SCREW HEAVEN: Wheeler "Sweetens" Too Much Coffee Man

Tue, August 7th, 2007 at 12:00am PDT

Comic Books
Jeffrey Renaud, Staff Writer

"Screw Heaven, When I Die I'm Going to Mars" on sale now

Shannon Wheeler's 144-page collection of short comics, "Screw Heaven, When I Die I'm Going to Mars," is hyped by publisher Dark Horse as "a sweeter look at life than what we would normally expect from Too Much Coffee Man."

With the book now on sale, CBR News asked the Eisner Award-winning creator, "What's the deal? Has Too Much Coffee Man switched to decaf?"

"No decaf for our hero," Shannon Wheeler told CBR News. "It's my other cartoons that are sweeter. Sometimes you need a sledgehammer and sometimes you need a sweet scalpel."

"Screw Heaven, When I Die I'm Going to Mars" page 45
Wheeler, whose weekly comic strip "Postage Stamp Funnies" appears in the print edition of The Onion, graduated from the University of California, Berkeley in 1989 moved to Austin, Texas – a southwestern mecca for coffeehouse culture. With TMCM book ending the collection, Wheeler – ever the barista – serves up a bevy of characters in "Screw Heaven, When I Die I'm Going to Mars" ranging in taste from bold and full-bodied to mild and well balanced.

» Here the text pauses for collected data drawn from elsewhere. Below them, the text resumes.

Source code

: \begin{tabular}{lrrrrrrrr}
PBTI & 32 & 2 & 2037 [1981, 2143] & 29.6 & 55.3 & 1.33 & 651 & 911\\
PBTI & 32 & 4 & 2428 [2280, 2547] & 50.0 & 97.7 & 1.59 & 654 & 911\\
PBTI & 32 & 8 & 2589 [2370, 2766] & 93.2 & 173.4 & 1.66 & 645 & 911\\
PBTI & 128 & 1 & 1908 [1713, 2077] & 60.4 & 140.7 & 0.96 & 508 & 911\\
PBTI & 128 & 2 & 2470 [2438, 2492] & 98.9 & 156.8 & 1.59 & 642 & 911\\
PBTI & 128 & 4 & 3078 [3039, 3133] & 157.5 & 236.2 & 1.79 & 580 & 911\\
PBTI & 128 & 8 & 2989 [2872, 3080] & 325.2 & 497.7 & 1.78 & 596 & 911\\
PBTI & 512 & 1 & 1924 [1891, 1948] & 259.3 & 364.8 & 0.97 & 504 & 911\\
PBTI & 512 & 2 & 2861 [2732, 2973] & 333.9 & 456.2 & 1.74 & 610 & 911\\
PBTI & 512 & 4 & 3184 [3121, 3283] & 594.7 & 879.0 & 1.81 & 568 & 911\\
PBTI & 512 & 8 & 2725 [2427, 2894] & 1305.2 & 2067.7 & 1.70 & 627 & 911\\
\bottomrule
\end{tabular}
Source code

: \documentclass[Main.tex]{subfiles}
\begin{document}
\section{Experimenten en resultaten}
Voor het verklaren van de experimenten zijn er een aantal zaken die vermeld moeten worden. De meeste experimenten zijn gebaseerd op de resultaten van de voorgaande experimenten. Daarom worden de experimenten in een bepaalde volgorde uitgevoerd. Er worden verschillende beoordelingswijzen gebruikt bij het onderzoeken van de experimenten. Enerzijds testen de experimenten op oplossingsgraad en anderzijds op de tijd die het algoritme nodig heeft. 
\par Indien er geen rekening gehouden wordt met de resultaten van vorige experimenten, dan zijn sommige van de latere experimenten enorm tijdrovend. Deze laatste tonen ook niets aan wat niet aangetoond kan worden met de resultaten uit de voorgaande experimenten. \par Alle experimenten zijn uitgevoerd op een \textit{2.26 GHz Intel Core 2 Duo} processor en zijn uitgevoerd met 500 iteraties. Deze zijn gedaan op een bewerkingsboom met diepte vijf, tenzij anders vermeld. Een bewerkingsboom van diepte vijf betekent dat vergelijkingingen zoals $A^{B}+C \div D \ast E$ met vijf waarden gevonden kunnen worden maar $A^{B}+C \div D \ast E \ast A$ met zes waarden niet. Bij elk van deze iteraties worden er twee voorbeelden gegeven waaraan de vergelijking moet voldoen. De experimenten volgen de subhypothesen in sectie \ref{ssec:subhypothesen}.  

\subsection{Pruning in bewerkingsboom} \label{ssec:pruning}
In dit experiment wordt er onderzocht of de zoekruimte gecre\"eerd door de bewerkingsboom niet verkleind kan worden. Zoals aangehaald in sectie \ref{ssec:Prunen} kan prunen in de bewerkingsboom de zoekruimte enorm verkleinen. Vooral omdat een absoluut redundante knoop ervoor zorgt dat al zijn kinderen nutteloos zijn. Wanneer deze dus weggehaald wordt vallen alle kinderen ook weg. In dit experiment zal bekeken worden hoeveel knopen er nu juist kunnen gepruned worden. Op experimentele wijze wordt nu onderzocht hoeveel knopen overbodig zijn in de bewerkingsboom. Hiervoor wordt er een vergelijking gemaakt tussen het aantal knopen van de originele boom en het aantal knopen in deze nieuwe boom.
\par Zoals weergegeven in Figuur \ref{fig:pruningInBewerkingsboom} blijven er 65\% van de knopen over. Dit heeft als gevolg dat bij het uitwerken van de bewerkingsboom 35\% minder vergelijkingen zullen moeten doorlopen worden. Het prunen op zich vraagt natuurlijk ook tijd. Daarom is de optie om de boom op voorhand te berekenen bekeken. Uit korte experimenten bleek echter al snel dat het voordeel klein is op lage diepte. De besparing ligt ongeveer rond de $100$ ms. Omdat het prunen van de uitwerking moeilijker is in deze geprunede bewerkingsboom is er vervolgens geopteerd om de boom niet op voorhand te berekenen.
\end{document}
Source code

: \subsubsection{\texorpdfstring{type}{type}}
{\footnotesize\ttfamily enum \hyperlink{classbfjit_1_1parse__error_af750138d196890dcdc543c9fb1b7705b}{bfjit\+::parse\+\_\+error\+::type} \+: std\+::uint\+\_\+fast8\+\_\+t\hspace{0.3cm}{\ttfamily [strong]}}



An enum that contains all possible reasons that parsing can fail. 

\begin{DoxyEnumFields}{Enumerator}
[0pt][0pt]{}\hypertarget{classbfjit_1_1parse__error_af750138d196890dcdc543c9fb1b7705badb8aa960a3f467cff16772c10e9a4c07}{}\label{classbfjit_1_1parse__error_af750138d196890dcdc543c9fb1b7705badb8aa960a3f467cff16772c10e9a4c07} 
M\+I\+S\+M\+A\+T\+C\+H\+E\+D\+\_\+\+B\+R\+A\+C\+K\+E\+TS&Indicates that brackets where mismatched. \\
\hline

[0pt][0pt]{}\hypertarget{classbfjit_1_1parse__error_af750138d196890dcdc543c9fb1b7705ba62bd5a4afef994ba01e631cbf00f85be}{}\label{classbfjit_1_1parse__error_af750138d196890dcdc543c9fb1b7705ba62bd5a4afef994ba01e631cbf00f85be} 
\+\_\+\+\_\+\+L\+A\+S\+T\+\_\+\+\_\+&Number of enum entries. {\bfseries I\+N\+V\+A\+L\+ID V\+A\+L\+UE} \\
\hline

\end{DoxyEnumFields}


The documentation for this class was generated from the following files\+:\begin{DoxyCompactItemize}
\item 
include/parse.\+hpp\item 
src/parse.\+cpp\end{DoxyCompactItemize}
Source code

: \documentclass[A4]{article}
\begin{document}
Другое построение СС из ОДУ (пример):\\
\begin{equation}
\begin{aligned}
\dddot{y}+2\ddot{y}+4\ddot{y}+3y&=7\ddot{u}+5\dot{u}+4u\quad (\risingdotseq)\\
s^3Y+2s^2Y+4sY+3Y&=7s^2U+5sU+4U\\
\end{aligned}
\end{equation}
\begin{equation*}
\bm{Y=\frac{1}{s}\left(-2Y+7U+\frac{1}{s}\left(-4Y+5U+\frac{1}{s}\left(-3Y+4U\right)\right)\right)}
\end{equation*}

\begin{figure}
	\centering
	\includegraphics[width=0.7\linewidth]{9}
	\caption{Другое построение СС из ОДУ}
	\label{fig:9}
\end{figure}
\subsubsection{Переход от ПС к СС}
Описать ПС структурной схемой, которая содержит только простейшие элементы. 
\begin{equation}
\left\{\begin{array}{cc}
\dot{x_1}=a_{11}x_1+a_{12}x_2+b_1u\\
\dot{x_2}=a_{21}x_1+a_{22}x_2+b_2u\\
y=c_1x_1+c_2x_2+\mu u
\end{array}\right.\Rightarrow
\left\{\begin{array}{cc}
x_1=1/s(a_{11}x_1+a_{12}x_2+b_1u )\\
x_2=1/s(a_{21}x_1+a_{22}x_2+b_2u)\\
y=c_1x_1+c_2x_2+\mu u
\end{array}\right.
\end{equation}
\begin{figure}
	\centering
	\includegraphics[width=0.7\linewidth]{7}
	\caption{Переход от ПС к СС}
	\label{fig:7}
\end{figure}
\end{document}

"TMCM opens and closes the book with short stories, but there are a ton of new characters in the middle, and also a lot of autobiographical material," explained Wheeler. The book is a collection of all the stuff I've done over the last few years. It's a lot of short stories and weird stuff. I'm really proud of it."

"Screw Heaven, When I Die I'm Going to Mars" page 48
Wheeler is presently coming down from his caffeine-high following five Comic-Con performances of the Too Much Coffee Man Opera. The writer-artist teamed with Emmy Award-winning composer Daniel Steven Crafts and Damian Wilcox to bring TMCM to the world of "Madame Butterfly" and "The Barber of Seville." In the opera, TMCM, a caffeine-fueled Everyman who dons spandex-enhanced, red long johns, yearns for the love of his local barista. Trouble brews, however, when Espresso Guy, a cynical opportunist, also makes a play for the young woman.

"Screw Heaven, When I Die I'm Going to Mars" page 61
Wheeler admitted opera was not at the top of the list when the decision was made to explore other mediums for TMCM. "It was definitely an unexpected event," explained Wheeler. "Daniel and Damien were amazing to work with. I did the opera not expecting it to ever really happen. But when I saw an opportunity to make it real I threw myself into it. I was incredibly lucky to work with actors like Stacey Murdock, Joey Prather, Matt Dolphin, and Jasmine Presson. The people behind the scenes were equally as good. It's been amazing."

"Screw Heaven, When I Die I'm Going to Mars" page 69
The "Too Much Coffee Man" title itself debuted in 1995 and won an Eisner for Best New Series. For Wheeler, seeing his creation jump from the page to the stage has made for a wild ride. "I've been there for every show. I love it," gushed Wheeler, who is working on a sequel to the opera. "Stacey, who plays Too Much Coffee Man, and the others are amazing. The nature of live performance is that every show is different. It's endlessly entertaining."

Wheeler is also keeping busy illustrating a children's book that a friend of his wrote, and has himself written a new "whodunit" story with an interesting twist of the wrist. "I wrote a rock/scissors/paper murder mystery," explained Wheeler. "I also have a graphic novel to illustrate written by Jesse Michaels."

"Screw Heaven, When I Die I'm Going to Mars" page 109
Michaels, a ska punk mainstay from Berkeley, California responsible for designing artwork for numerous bands, notably the "ska man" character for his own legendary band Operation Ivy, also wrote the introduction to Shannon Wheeler's "Screw Heaven, When I Die I'm Going to Mars."

Wheeler also let slip that he had one more project in the works that's even bigger than a sequel to the Too Much Coffee Man Opera, but refused to divulge any details. "I have a new project that is especially big but it is a few years down the line," teased Wheeler. "Ask me again soon."